Oh, happy days.
And maybe, next time we're in the violin emporium, she should maybe pilfer a Vuillaume bow ... y'know, just slip it into her violin case when no-one's looking. It would be easy - it would f'ck the emporium's profits, maybe put them out of business but...
That all seems reasonable by your logic it seems.
Are you saying, Johnny, that (ahem) "artists" are somehow 'superior' and somehow exempt from the law compared with "mere mortals" such as, for example, I dunno, nurses or a brain surgeon or even a humble 'lollipop lady' leading children to safety on busy roads on their way to school ... or the chaps who empty your bins, whatever ... you know - people who abide by the law? What a load of total arse gravy!
It was obviously tongue in cheek.
I don't steal guitars or think its right. I have defended the protection of intellectual property here many times before. Please don't use the phrase 'arse gravy' - it really is a very unpleasant image.
Back to the original topic, the scope of the music is important. If its going on soundcloud only, its probably fine. Same for a vinyl release.

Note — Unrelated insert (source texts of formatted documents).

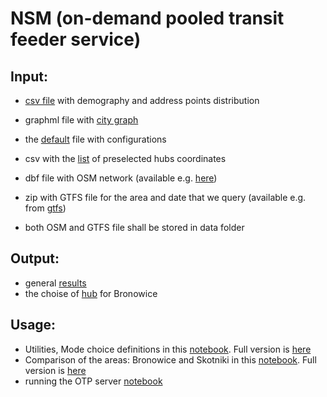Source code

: # NSM (on-demand pooled transit feeder service)
## Input:
* [csv file](https://github.com/OlhaShulikaUJ/SUM_project/blob/main/PT/data/demografia_KRK.csv) with demography and address points distribution 
  
* graphml file with [city graph](https://github.com/OlhaShulikaUJ/SUM_project/blob/main/PT/data/Krakow.graphml)
* the [default](https://github.com/OlhaShulikaUJ/SUM_project/blob/main/NSM%2BPT/default_SUM.json) file with configurations
* csv with the [list](https://github.com/OlhaShulikaUJ/SUM_project/blob/main/NSM%2BPT/list_of_hubs.csv) of preselected hubs coordinates
  
* dbf file with OSM network (available e.g. [here](https://www.interline.io/osm/extracts/))
* zip with GTFS file for the area and date that we query (available e.g. from [gtfs](https://gtfs.ztp.krakow.pl/))
* both OSM and GTFS file shall be stored in data folder

## Output:
* general [results](https://github.com/anniutina/SUM/tree/main/results)
* the choise of [hub](https://github.com/OlhaShulikaUJ/SUM_project/blob/main/NSM%2BPT/Hub_choice_Bronowice.ipynb) for Bronowice

## Usage:
* Utilities, Mode choice definitions in this [notebook](https://github.com/OlhaShulikaUJ/SUM_project/blob/main/NSM%2BPT/SUM_KRK_OD.ipynb](https://github.com/OlhaShulikaUJ/SUM_project/blob/main/NSM%2BPT/sum_main.ipynb)). Full version is [here](https://github.com/anniutina/SUM/tree/main)
* Comparison of the areas: Bronowice and Skotniki in this [notebook](https://github.com/OlhaShulikaUJ/SUM_project/blob/main/NSM%2BPT/sum_results.ipynb). Full version is [here](https://github.com/anniutina/SUM/tree/main)
* running the OTP server [notebook](https://github.com/OlhaShulikaUJ/SUM_project/blob/main/PT/run%20OTP%20server-KRK.ipynb)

If its a hit and you getting big sync offers the risk is too big.
I do think if a fair deal is possible then you should go for it. I know artists who have been blatantly sampled by big acts and then cut out of any royalties because the big artists can pay for bigger lawyers and rerecording of the sample. It helps to have a music lawyer you can talk to about these things - they will have a reasonable idea whether the person / company you are dealing with will be fair and ready to negotiate.